Sister Marta Silna and Sister Theresa Gottvaldova, were members of the Mercy Sisters of St. Francis. The members of this community were nurses. They served under both the Nazi and Communist governments. They carefully cared for soldiers who were wounded. Sister Marta shared a story about nursing a German soldier who said to her, “You know I could kill you.”
She simply replied, “Let me take care of your wounds first.” The Sisters truly loved God and saw His presence in all they were called to serve.
Since the Mercy Sisters were not allowed to welcome new members into their community, Sister Marta and Sister Theresa were given permission to leave the country to see where God would direct them to continue His work. They planned on North America, Australia, or South America. They first lived and served in a camp for displaced persons in Austria.
After much praying, a visit to Rome for guidance, and many hardships with emigration, they were reunited on Dec. 18, 1953, at the St. Thomas Orphanage in Lincoln. They were welcomed by workers there, since the Sisters who had staffed the orphanage had already told Bishop Kucera that they would soon need to leave.
Bishop Kucera received an official transcript from the Sacred Congregation for Religious in Rome to start a new community on Feb. 15, 1954. Sister Martin de Porres, a Dominican Sister from Sinsinawa, Wisc., came to help as a novice mistress. She stayed for two years, until the first three Sisters were professed as Mercy Sisters of St.

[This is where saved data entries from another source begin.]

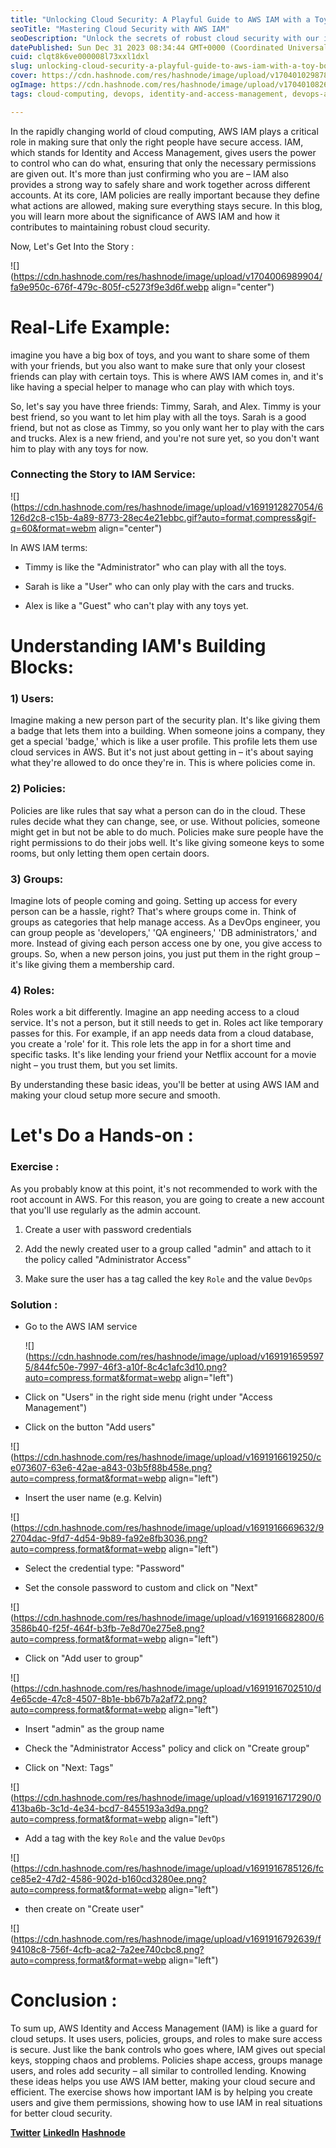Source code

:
 ```yaml
---
title: "Unlocking Cloud Security: A Playful Guide to AWS IAM with a Toy Box Analogy"
seoTitle: "Mastering Cloud Security with AWS IAM"
seoDescription: "Unlock the secrets of robust cloud security with our in-depth guide to AWS IAM. Learn how to control access, manage users, and implement policies."
datePublished: Sun Dec 31 2023 08:34:44 GMT+0000 (Coordinated Universal Time)
cuid: clqt8k6ve000008l73xxl1dxl
slug: unlocking-cloud-security-a-playful-guide-to-aws-iam-with-a-toy-box-analogy
cover: https://cdn.hashnode.com/res/hashnode/image/upload/v1704010298785/704d8ac4-ade9-4512-84c2-43683c1956b0.png
ogImage: https://cdn.hashnode.com/res/hashnode/image/upload/v1704010826772/6abd1408-ea4e-42cf-a3d4-97b128ae71e4.png
tags: cloud-computing, devops, identity-and-access-management, devops-articles, aws-iam, devops-trends, devops-journey, cloud-security, devopscommunity, aws-amazonwebservices-cloudcomputing-scalability-5-innovation-businesstransformation-datasecurity-8-costeffective-techblog-awsservices-cloudtechnology-awsbenefits-digitaltransformation-awssecurity-awsforbusiness-cloudstorage-machinelearning-awsanalytics-awsnetworking-awscomputing, authentication-and-authorization-management, cloud-infrastructure-setup-company

---
```


In the rapidly changing world of cloud computing, AWS IAM plays a critical role in making sure that only the right people have secure access. IAM, which stands for Identity and Access Management, gives users the power to control who can do what, ensuring that only the necessary permissions are given out. It's more than just confirming who you are – IAM also provides a strong way to safely share and work together across different accounts. At its core, IAM policies are really important because they define what actions are allowed, making sure everything stays secure. In this blog, you will learn more about the significance of AWS IAM and how it contributes to maintaining robust cloud security.

Now, Let's Get Into the Story :

![](https://cdn.hashnode.com/res/hashnode/image/upload/v1704006989904/fa9e950c-676f-479c-805f-c5273f9e3d6f.webp align="center")

# Real-Life Example:

imagine you have a big box of toys, and you want to share some of them with your friends, but you also want to make sure that only your closest friends can play with certain toys. This is where AWS IAM comes in, and it's like having a special helper to manage who can play with which toys.

So, let's say you have three friends: Timmy, Sarah, and Alex. Timmy is your best friend, so you want to let him play with all the toys. Sarah is a good friend, but not as close as Timmy, so you only want her to play with the cars and trucks. Alex is a new friend, and you're not sure yet, so you don't want him to play with any toys for now.

### Connecting the Story to IAM Service:

![](https://cdn.hashnode.com/res/hashnode/image/upload/v1691912827054/6126d2c8-c15b-4a89-8773-28ec4e21ebbc.gif?auto=format,compress&gif-q=60&format=webm align="center")

In AWS IAM terms:

* Timmy is like the "Administrator" who can play with all the toys.
    
* Sarah is like a "User" who can only play with the cars and trucks.
    
* Alex is like a "Guest" who can't play with any toys yet.
    

# Understanding IAM's Building Blocks:

### 1) Users:

Imagine making a new person part of the security plan. It's like giving them a badge that lets them into a building. When someone joins a company, they get a special 'badge,' which is like a user profile. This profile lets them use cloud services in AWS. But it's not just about getting in – it's about saying what they're allowed to do once they're in. This is where policies come in.

### 2) Policies:

Policies are like rules that say what a person can do in the cloud. These rules decide what they can change, see, or use. Without policies, someone might get in but not be able to do much. Policies make sure people have the right permissions to do their jobs well. It's like giving someone keys to some rooms, but only letting them open certain doors.

### 3) Groups:

Imagine lots of people coming and going. Setting up access for every person can be a hassle, right? That's where groups come in. Think of groups as categories that help manage access. As a DevOps engineer, you can group people as 'developers,' 'QA engineers,' 'DB administrators,' and more. Instead of giving each person access one by one, you give access to groups. So, when a new person joins, you just put them in the right group – it's like giving them a membership card.

### 4) Roles:

Roles work a bit differently. Imagine an app needing access to a cloud service. It's not a person, but it still needs to get in. Roles act like temporary passes for this. For example, if an app needs data from a cloud database, you create a 'role' for it. This role lets the app in for a short time and specific tasks. It's like lending your friend your Netflix account for a movie night – you trust them, but you set limits.

By understanding these basic ideas, you'll be better at using AWS IAM and making your cloud setup more secure and smooth.

# Let's Do a Hands-on :

### Exercise :

As you probably know at this point, it's not recommended to work with the root account in AWS. For this reason, you are going to create a new account that you'll use regularly as the admin account.

1. Create a user with password credentials
    
2. Add the newly created user to a group called "admin" and attach to it the policy called "Administrator Access"
    
3. Make sure the user has a tag called the key `Role` and the value `DevOps`
    

### Solution :

* Go to the AWS IAM service
    
    ![](https://cdn.hashnode.com/res/hashnode/image/upload/v1691916595975/844fc50e-7997-46f3-a10f-8c4c1afc3d10.png?auto=compress,format&format=webp align="left")
    
* Click on "Users" in the right side menu (right under "Access Management")
    
* Click on the button "Add users"
    

![](https://cdn.hashnode.com/res/hashnode/image/upload/v1691916619250/ce073607-63e6-42ae-a843-03b5f88b458e.png?auto=compress,format&format=webp align="left")

* Insert the user name (e.g. Kelvin)
    

![](https://cdn.hashnode.com/res/hashnode/image/upload/v1691916669632/92704dac-9fd7-4d54-9b89-fa92e8fb3036.png?auto=compress,format&format=webp align="left")

* Select the credential type: "Password"
    
* Set the console password to custom and click on "Next"
    

![](https://cdn.hashnode.com/res/hashnode/image/upload/v1691916682800/63586b40-f25f-464f-b3fb-7e8d70e275e8.png?auto=compress,format&format=webp align="left")

* Click on "Add user to group"
    

![](https://cdn.hashnode.com/res/hashnode/image/upload/v1691916702510/d4e65cde-47c8-4507-8b1e-bb67b7a2af72.png?auto=compress,format&format=webp align="left")

* Insert "admin" as the group name
    
* Check the "Administrator Access" policy and click on "Create group"
    
* Click on "Next: Tags"
    

![](https://cdn.hashnode.com/res/hashnode/image/upload/v1691916717290/0413ba6b-3c1d-4e34-bcd7-8455193a3d9a.png?auto=compress,format&format=webp align="left")

* Add a tag with the key `Role` and the value `DevOps`
    

![](https://cdn.hashnode.com/res/hashnode/image/upload/v1691916785126/fcce85e2-47d2-4586-902d-b160cd3280ee.png?auto=compress,format&format=webp align="left")

* then create on "Create user"
    

![](https://cdn.hashnode.com/res/hashnode/image/upload/v1691916792639/f94108c8-756f-4cfb-aca2-7a2ee740cbc8.png?auto=compress,format&format=webp align="left")

# Conclusion :

To sum up, AWS Identity and Access Management (IAM) is like a guard for cloud setups. It uses users, policies, groups, and roles to make sure access is secure. Just like the bank controls who goes where, IAM gives out special keys, stopping chaos and problems. Policies shape access, groups manage users, and roles add security – all similar to controlled lending. Knowing these ideas helps you use AWS IAM better, making your cloud secure and efficient. The exercise shows how important IAM is by helping you create users and give them permissions, showing how to use IAM in real situations for better cloud security.

[**Twitter**](https://twitter.com/Kelvinparmar12) [**LinkedIn**](https://www.linkedin.com/in/kelvinparmar/) [**Hashnode**](https://kelvin-parmar.hashnode.dev/)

Francis.
The Sisters continued to staff the orphanage for the next 10 years. During that time, some of the young Sisters were going to college to be able to teach in Catholic schools. St. John School in Lincoln was opened and three of the Sisters taught there, starting in 1960.
Communication with the Sisters in Czechoslovakia was difficult. Because of the Communists’ censuring of mail, it was decided to start a new community. Under Bishop James V. Casey’s leadership and much prayer, it was decided to have Mary as the special patron, calling the community the Marian Sisters of the Diocese of Lincoln. The Sisters still follow the Rule of St. Francis of Assisi.
The Marian Sisters thank God for His love and guidance throughout these past sixty years. They ask God to bless all who have helped them in so many ways during this time. Their families, friends, and benefactors have a special place in their prayers.